Thursday, July 14, 2016

Measuring Rivers

I won’t deny I have problems with heights, looking down gives me nausea, but one thing I love is being in a cablecar on a cableway strung across a river, the wider the better, high above the flowing water, the faster the flow the better. I loved streamggaging for the USGS, especially the big rivers with the high cableway, to spend and hour or more going across and measuring the width, depth and velocity to compute a discharge (flow), and sometimes take a moment in the middle to just sit and feel the quiet place. 
I was only worried once during my career, when measuring Blue Creek above Hills Creek Resevoir, Oregon during a flood when I could hear boulders the size of cars (seen in followup measurements) rolling along the bed, moved by the the high velocity, realizing even with a floatation jacket (safety requirement) I wouldn’t survive if I fell in the river.
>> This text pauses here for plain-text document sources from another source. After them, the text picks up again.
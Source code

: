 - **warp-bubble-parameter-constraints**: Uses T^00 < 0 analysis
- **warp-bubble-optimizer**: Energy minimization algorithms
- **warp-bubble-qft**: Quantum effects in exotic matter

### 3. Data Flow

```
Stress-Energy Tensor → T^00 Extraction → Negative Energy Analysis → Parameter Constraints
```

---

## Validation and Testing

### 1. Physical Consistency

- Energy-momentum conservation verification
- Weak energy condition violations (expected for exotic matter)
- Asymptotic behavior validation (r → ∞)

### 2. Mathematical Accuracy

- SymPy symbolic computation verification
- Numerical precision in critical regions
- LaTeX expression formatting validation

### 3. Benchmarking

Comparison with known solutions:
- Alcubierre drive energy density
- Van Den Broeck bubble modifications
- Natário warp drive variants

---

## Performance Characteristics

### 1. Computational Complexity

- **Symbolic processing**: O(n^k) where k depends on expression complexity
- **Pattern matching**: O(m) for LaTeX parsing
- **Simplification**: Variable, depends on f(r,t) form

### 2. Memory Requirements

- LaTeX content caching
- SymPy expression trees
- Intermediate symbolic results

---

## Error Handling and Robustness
The cableway and towers were well above the river, but it occurred to me when I took that moment to watch and listen to the loud sounds of those boulders I couldn’t see due to the high sediment flow but had a reality check on the power of rivers, no matter how seemingly small.
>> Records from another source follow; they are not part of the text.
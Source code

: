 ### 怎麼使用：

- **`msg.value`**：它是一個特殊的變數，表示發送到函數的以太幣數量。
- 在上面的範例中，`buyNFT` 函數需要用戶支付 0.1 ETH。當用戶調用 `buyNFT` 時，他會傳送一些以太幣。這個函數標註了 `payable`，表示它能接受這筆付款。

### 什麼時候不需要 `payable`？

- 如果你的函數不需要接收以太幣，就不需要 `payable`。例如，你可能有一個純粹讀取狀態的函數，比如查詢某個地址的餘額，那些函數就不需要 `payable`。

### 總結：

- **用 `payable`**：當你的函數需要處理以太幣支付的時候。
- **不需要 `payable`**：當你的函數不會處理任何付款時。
And of all the hundreds of wading measurements I, some up to the top of my chest waders, I never lost my footing or fell in the creeks or rivers. But there was a time on Gray Creek in the Middle Fork of the Willametter River basin, I had the scare every streamgager has at least once, find yourself in the middle of the creek or river realizing you can move forward across it or go back the bank you started .You were stuck there and this time the during the high flow the rocks on the bed were moving under and around me and started to move me downstream while the flow pushed against the upstream side of my body nudging me down stream too.
After a few minutes I realized I had no choice but to go forward with two possibilities, one I’d lose it and become part fhe flow to extracate myself out safely, or two, I’d be ok and get across, and then come back to make the measurement. The latter prevailed as I realized I was in the deepest and swiftest part of it and still standing, meaning I could finish it, which I did, and without getting wet except for the rain.
It’s the conundrums each of us have and live with.